# [SOLVED] Are my Temps to hot (i7 2600K @ 4.5)



## Plaztikman (Sep 25, 2011)

Idle Temps:

TJ Max - 98c
Core #0 - 31c
Core #1 - 32c
Core #2 - 40c
Core #3 - 41c

With Prime95 running for only 5mins, it seemed to stable at:

TJ Max - 98c
Core #0 - 57c 
Core #1 - 64c All Cores Running At 
Core #2 - 69c 100%
Core #3 - 68c

Does this seem ok?

I have disabled C1E EIST and C3/C6 in the BIOS, I had some unstablity with BSODs, so want to try without, does it seem ok?

What do you get?


----------



## MonsterMiata (Jan 5, 2010)

*Re: Are my Temps to hot (i7 2600K @ 4.5)*

You need to run prime for at Least 3+ hours to determine temps and stability. The CPU isn't completely stressed till around the 2-4 hour mark if i can recall correctly.


----------



## Narcissist (Jan 19, 2012)

*Re: Are my Temps to hot (i7 2600K @ 4.5)*

Temps will get to delta T within minutes. BUT, your temps are too high.
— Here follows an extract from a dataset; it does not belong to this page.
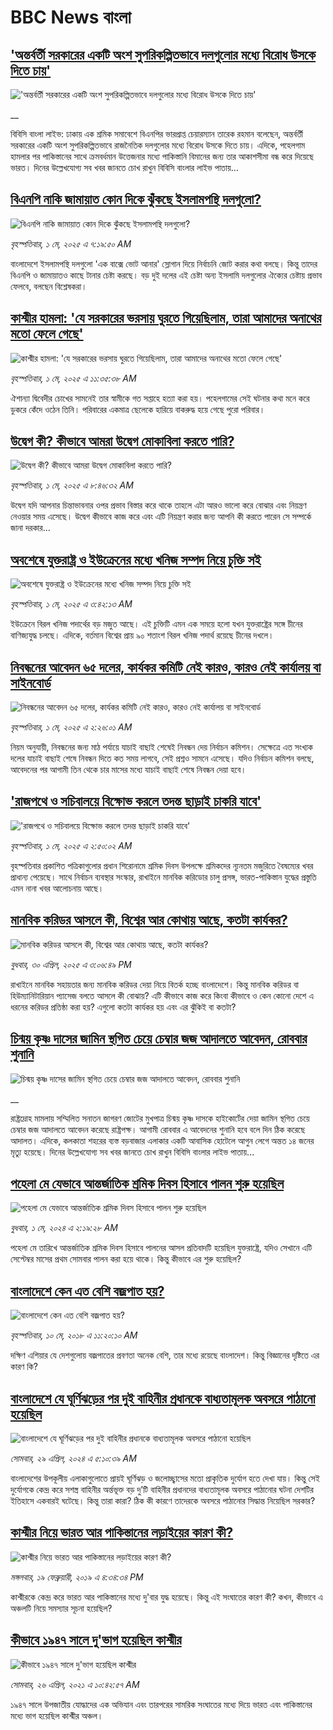 # BBC News বাংলা## ['অন্তর্বর্তী সরকারের একটি অংশ সুপরিকল্পিতভাবে দলগুলোর মধ্যে বিরোধ উসকে দিতে চায়'](https://www.bbc.co.uk/bengali/live/cx2yv021nxvt?at_campaign=githubrss)!['অন্তর্বর্তী সরকারের একটি অংশ সুপরিকল্পিতভাবে দলগুলোর মধ্যে বিরোধ উসকে দিতে চায়'](https://ichef.bbci.co.uk/ace/standard/240/cpsprodpb/69d0/live/04547db0-2684-11f0-b26b-ab62c890638b.jpg)__বিবিসি বাংলা লাইভ: ঢাকায় এক শ্রমিক সমাবেশে বিএনপির ভারপ্রাপ্ত চেয়ারম্যান তারেক রহমান বলেছেন, অন্তর্বর্তী সরকারের একটি অংশ সুপরিকল্পিতভাবে রাজনৈতিক দলগুলোর মধ্যে বিরোধ উসকে দিতে চায়। এদিকে, পহেলগাম হামলার পর পাকিস্তানের সাথে ক্রমবর্ধমান উত্তেজনার মধ্যে পাকিস্তানি বিমানের জন্য তার আকাশসীমা বন্ধ করে দিয়েছে ভারত। দিনের উল্লেখযোগ্য সব খবর জানতে চোখ রাখুন বিবিসি বাংলার লাইভ পাতায়...## [বিএনপি নাকি জামায়াত কোন দিকে ঝুঁকছে ইসলামপন্থি দলগুলো?](https://www.bbc.com/bengali/articles/c0jzl2pwn06o?at_campaign=githubrss)![বিএনপি নাকি জামায়াত কোন দিকে ঝুঁকছে ইসলামপন্থি দলগুলো?](https://ichef.bbci.co.uk/ace/standard/240/cpsprodpb/6a4a/live/7197ab50-265b-11f0-8c66-ebf25fc2cfef.jpg)_বৃহস্পতিবার, ১ মে, ২০২৫ এ ৭:১৯:৫০ AM_বাংলাদেশে ইসলামপন্থি দলগুলো 'এক বাক্সে ভোট আনার' স্লোগান দিয়ে নির্বাচনি জোট করার কথা বলছে। কিন্তু তাদের বিএনপি ও জামায়াতও কাছে টানার চেষ্টা করছে। বড় দুই দলের এই চেষ্টা অন্য ইসলামি দলগুলোর ঐক্যের চেষ্টায় প্রভাব ফেলবে, বলছেন বিশ্লেষকরা।## [কাশ্মীর হামলা: 'যে সরকারের ভরসায় ঘুরতে গিয়েছিলাম, তারা আমাদের অনাথের মতো ফেলে গেছে'](https://www.bbc.com/bengali/articles/cj0z64jdj2mo?at_campaign=githubrss)![কাশ্মীর হামলা: 'যে সরকারের ভরসায় ঘুরতে গিয়েছিলাম, তারা আমাদের অনাথের মতো ফেলে গেছে'](https://ichef.bbci.co.uk/ace/standard/240/cpsprodpb/256f/live/ed996830-266d-11f0-8c66-ebf25fc2cfef.jpg)_বৃহস্পতিবার, ১ মে, ২০২৫ এ ১১:৩৫:৩৮ AM_ঐশান্যা দ্বিবেদীর চোখের সামনেই তার স্বামীকে গত সপ্তাহে হত্যা করা হয়। পহেলগামের সেই ঘটনার কথা মনে করে ডুকরে কেঁদে ওঠেন তিনি। পরিবারের একমাত্র ছেলেকে হারিয়ে বাকরুদ্ধ হয়ে গেছে পুরো পরিবার।## [উদ্বেগ কী? কীভাবে আমরা উদ্বেগ মোকাবিলা করতে পারি?](https://www.bbc.com/bengali/articles/cn5x36x405vo?at_campaign=githubrss)![উদ্বেগ কী? কীভাবে আমরা উদ্বেগ মোকাবিলা করতে পারি?](https://ichef.bbci.co.uk/ace/standard/240/cpsprodpb/c61d/live/9b04f970-21bf-11f0-9060-674316cb3a1f.jpg)_বৃহস্পতিবার, ১ মে, ২০২৫ এ ৮:৪৬:৩২ AM_উদ্বেগ যদি আপনার চিন্তাভাবনার ওপর প্রভাব বিস্তার করে থাকে তাহলে এটা আরও ভালো করে বোঝার এবং নিয়ন্ত্রণ নেওয়ার সময় এসেছে। উদ্বেগ কীভাবে কাজ করে এবং এটি নিয়ন্ত্রণ করার জন্য আপনি কী করতে পারেন সে সম্পর্কে জানা দরকার...## [অবশেষে যুক্তরাষ্ট্র ও ইউক্রেনের মধ্যে খনিজ সম্পদ নিয়ে চুক্তি সই](https://www.bbc.com/bengali/articles/crld7yjp916o?at_campaign=githubrss)![অবশেষে যুক্তরাষ্ট্র ও ইউক্রেনের মধ্যে খনিজ সম্পদ নিয়ে চুক্তি সই](https://ichef.bbci.co.uk/ace/standard/240/cpsprodpb/5d73/live/ed653aa0-2632-11f0-8f57-b7237f6a66e6.jpg)_বৃহস্পতিবার, ১ মে, ২০২৫ এ ৩:৪২:১৩ AM_ইউক্রেনে বিরল খনিজ পদার্থের বড় মজুত আছে। এই চুক্তিটি এমন এক সময়ে হলো যখন যুক্তরাষ্ট্রের সঙ্গে চীনের বাণিজ্যযুদ্ধ চলছে। এদিকে, বর্তমান বিশ্বের প্রায় ৯০ শতাংশ বিরল খনিজ পদার্থ রয়েছে চীনের দখলে।## [নিবন্ধনের আবেদন ৬৫ দলের, কার্যকর কমিটি নেই কারও, কারও নেই কার্যালয় বা সাইনবোর্ড](https://www.bbc.com/bengali/articles/cpq78yd4jwvo?at_campaign=githubrss)![নিবন্ধনের আবেদন ৬৫ দলের, কার্যকর কমিটি নেই কারও, কারও নেই কার্যালয় বা সাইনবোর্ড](https://ichef.bbci.co.uk/ace/standard/240/cpsprodpb/8b80/live/1be76ff0-25c6-11f0-8f57-b7237f6a66e6.jpg)_বৃহস্পতিবার, ১ মে, ২০২৫ এ ২:২৬:০১ AM_নিয়ম অনুযায়ী, নিবন্ধনের জন্য মাঠ পর্যায়ে যাচাই বাছাই শেষেই নিবন্ধন দেয় নির্বাচন কমিশন। সেক্ষেত্রে এত সংখ্যক দলের যাচাই বাছাই শেষে নিবন্ধন দিতে কত সময় লাগবে, সেই প্রশ্নও সামনে এসেছে। যদিও নির্বাচন কমিশন বলছে, আবেদনের পর আগামী তিন থেকে চার মাসের মধ্যে যাচাই বাছাই শেষে নিবন্ধন দেয়া হবে।## ['রাজপথে ও সচিবালয়ে বিক্ষোভ করলে তদন্ত ছাড়াই চাকরি যাবে'](https://www.bbc.com/bengali/articles/cn8vne3qjxgo?at_campaign=githubrss)!['রাজপথে ও সচিবালয়ে বিক্ষোভ করলে তদন্ত ছাড়াই চাকরি যাবে'](https://ichef.bbci.co.uk/ace/standard/240/cpsprodpb/e64b/live/2cd44150-2637-11f0-98bc-13bd56d3008c.jpg)_বৃহস্পতিবার, ১ মে, ২০২৫ এ ২:৫০:০২ AM_বৃহস্পতিবার প্রকাশিত পত্রিকাগুলোর প্রধান শিরোনামে শ্রমিক দিবস উপলক্ষে শ্রমিকদের ন্যূনতম মজুরিতে বৈষম্যের খবর প্রাধান্য পেয়েছে। সাথে নির্বাচন ব্যবস্থার সংস্কার, রাখাইনে মানবিক করিডোর চালু প্রসঙ্গ, ভারত-পাকিস্তান যুদ্ধের প্রস্তুতি এমন নানা খবর আলোচনায় আছে।## [মানবিক করিডর আসলে কী, বিশ্বের আর কোথায় আছে, কতটা কার্যকর?](https://www.bbc.com/bengali/articles/cx25kgqq22go?at_campaign=githubrss)![মানবিক করিডর আসলে কী, বিশ্বের আর কোথায় আছে, কতটা কার্যকর?](https://ichef.bbci.co.uk/ace/standard/240/cpsprodpb/6e16/live/fdfff470-25df-11f0-bd2b-47815eb0df33.jpg)_বুধবার, ৩০ এপ্রিল, ২০২৫ এ ৩:০৬:৪৯ PM_রাখাইনে মানবিক সহায়তার জন্য মানবিক করিডর দেয়া নিয়ে বিতর্ক হচ্ছে বাংলাদেশে। কিন্তু মানবিক করিডর বা হিউম্যানিটারিয়ান প্যাসেজ বলতে আসলে কী বোঝায়? এটি কীভাবে কাজ করে কিংবা কীভাবে ও কেন কোনো দেশে এ ধরনের করিডর প্রতিষ্ঠা করা হয়? এগুলো কতটা কার্যকর হয় এবং এর ঝুঁকিই বা কতটা?## [চিন্ময় কৃষ্ণ দাসের জামিন স্থগিত চেয়ে চেম্বার জজ আদালতে আবেদন, রোববার শুনানি](https://www.bbc.co.uk/bengali/live/cj3x6j76636t?at_campaign=githubrss)![চিন্ময় কৃষ্ণ দাসের জামিন স্থগিত চেয়ে চেম্বার জজ আদালতে আবেদন, রোববার শুনানি](https://ichef.bbci.co.uk/ace/standard/240/cpsprodpb/f4c4/live/d5ccb380-25c6-11f0-8f57-b7237f6a66e6.jpg)__রাষ্ট্রদ্রোহ মামলায় সম্মিলিত সনাতন জাগরণ জোটের মুখপাত্র চিন্ময় কৃষ্ণ দাসকে হাইকোর্টের দেয়া জামিন স্থগিত চেয়ে চেম্বার জজ আদালতে আবেদন করেছে রাষ্ট্রপক্ষ। আগামী রোববার এ আবেদনের শুনানি হবে বলে দিন ঠিক করেছে আদালত। এদিকে, কলকাতা শহরের ব্যস্ত বড়বাজার এলাকার একটি আবাসিক হোটেলে আগুন লেগে অন্তত ১৪ জনের মৃত্যু হয়েছে। দিনের উল্লেখযোগ্য সব খবর জানতে চোখ রাখুন বিবিসি বাংলার লাইভ পাতায়...## [পহেলা মে যেভাবে আন্তর্জাতিক শ্রমিক দিবস হিসাবে পালন শুরু হয়েছিল](https://www.bbc.com/bengali/articles/c03dkw4w8w4o?at_campaign=githubrss)![পহেলা মে যেভাবে আন্তর্জাতিক শ্রমিক দিবস হিসাবে পালন শুরু হয়েছিল](https://ichef.bbci.co.uk/ace/standard/240/cpsprodpb/5c03/live/c6418960-039c-11ef-9ed0-3bbcd61a09e1.png)_বুধবার, ১ মে, ২০২৪ এ ২:১৯:২৮ AM_পহেলা মে তারিখে আন্তর্জাতিক শ্রমিক দিবস হিসাবে পালনের আসল প্রতিবাদটি হয়েছিল যুক্তরাষ্ট্রে, যদিও সেখানে এটি সেপ্টেম্বর মাসের প্রথম সোমবার পালন করা হয়ে থাকে। কিন্তু   কীভাবে এর শুরু হয়েছিল?## [বাংলাদেশে কেন এত বেশি বজ্রপাত হয়?](https://www.bbc.com/bengali/news-44064409?at_campaign=githubrss)![বাংলাদেশে কেন এত বেশি বজ্রপাত হয়?](https://ichef.bbci.co.uk/ace/standard/240/cpsprodpb/149BF/production/_101251448_f97cb6b3-6ecf-4c56-a9f4-969e26dfa7b2.jpg)_বৃহস্পতিবার, ১০ মে, ২০১৮ এ ১১:২০:১০ AM_দক্ষিণ এশিয়ার যে দেশগুলোয় বজ্রপাতের প্রবণতা অনেক বেশি, তার মধ্যে রয়েছে বাংলাদেশ। কিন্তু বিজ্ঞানের দৃষ্টিতে এর কারণ কি?## [বাংলাদেশে যে ঘূর্ণিঝড়ের পর দুই বাহিনীর প্রধানকে বাধ্যতামূলক অবসরে পাঠানো হয়েছিল](https://www.bbc.com/bengali/articles/cz96rjvqpn4o?at_campaign=githubrss)![বাংলাদেশে যে ঘূর্ণিঝড়ের পর দুই বাহিনীর প্রধানকে বাধ্যতামূলক অবসরে পাঠানো হয়েছিল](https://ichef.bbci.co.uk/ace/standard/240/cpsprodpb/48fd/live/cb5bc7f0-057f-11ef-8300-7d331f287251.jpg)_সোমবার, ২৯ এপ্রিল, ২০২৪ এ ৫:১০:৩৯ AM_বাংলাদেশের উপকূলীয় এলাকাগুলোতে প্রায়ই ঘূর্ণিঝড় ও জলোচ্ছ্বাসের মতো প্রাকৃতিক দুর্যোগ হতে দেখা যায়। কিন্তু সেই দুর্যোগকে কেন্দ্র করে সশস্ত্র বাহিনীর অর্ন্তভূক্ত বড় দু’টি বাহিনীর প্রধানদের  বাধ্যতামূলক অবসরে পাঠানোর ঘটনা দেশটির ইতিহাসে একবারই ঘটেছে। কিন্তু তারা কারা? ঠিক কী কারণে তাদেরকে অবসরে পাঠানোর সিদ্ধান্ত নিয়েছিল সরকার?## [কাশ্মীর নিয়ে ভারত আর পাকিস্তানের লড়াইয়ের কারণ কী?](https://www.bbc.com/bengali/news-47292738?at_campaign=githubrss)![কাশ্মীর নিয়ে ভারত আর পাকিস্তানের লড়াইয়ের কারণ কী?](https://ichef.bbci.co.uk/ace/standard/240/cpsprodpb/E2EA/production/_105709085__105648048_hi052329226.jpg)_মঙ্গলবার, ১৯ ফেব্রুয়ারী, ২০১৯ এ ৪:৩৪:৩৪ PM_কাশ্মীরকে কেন্দ্র করে ভারত আর পাকিস্তানের মধ্যে দু'বার যুদ্ধ হয়েছে। কিন্তু এই সংঘাতের কারণ কী? কখন, কীভাবে এ অঞ্চলটি নিয়ে সমস্যার সূচনা হয়েছিল?## [কীভাবে ১৯৪৭ সালে দু'ভাগ হয়েছিল কাশ্মীর](https://www.bbc.com/bengali/news-56651354?at_campaign=githubrss)![কীভাবে ১৯৪৭ সালে দু'ভাগ হয়েছিল কাশ্মীর](https://ichef.bbci.co.uk/ace/standard/240/cpsprodpb/4CEE/production/_117849691_p07k7dvp.jpg)_সোমবার, ২৬ এপ্রিল, ২০২১ এ ১০:৪২:৫৭ AM_১৯৪৭ সালে উপজাতীয় যোদ্ধাদের এক অভিযান এবং তারপরের সামরিক সংঘাতের মধ্যে দিয়ে ভারত এবং পাকিস্তানের মধ্যে ভাগ হয়েছিল কাশ্মীর অঞ্চল।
Disable HT and replace thermal paste.


----------



## greenbrucelee (Apr 24, 2007)

yep they are a bit high with newer sandybridges you dont want to be above mid 60s however with any decent cooler you should get no where near that even with a high overclock.

I always like to run prime for 6+ hours whilst monitoring the temps and if you leave your pc on for long periods then prime should be ran for 24 hours.


----------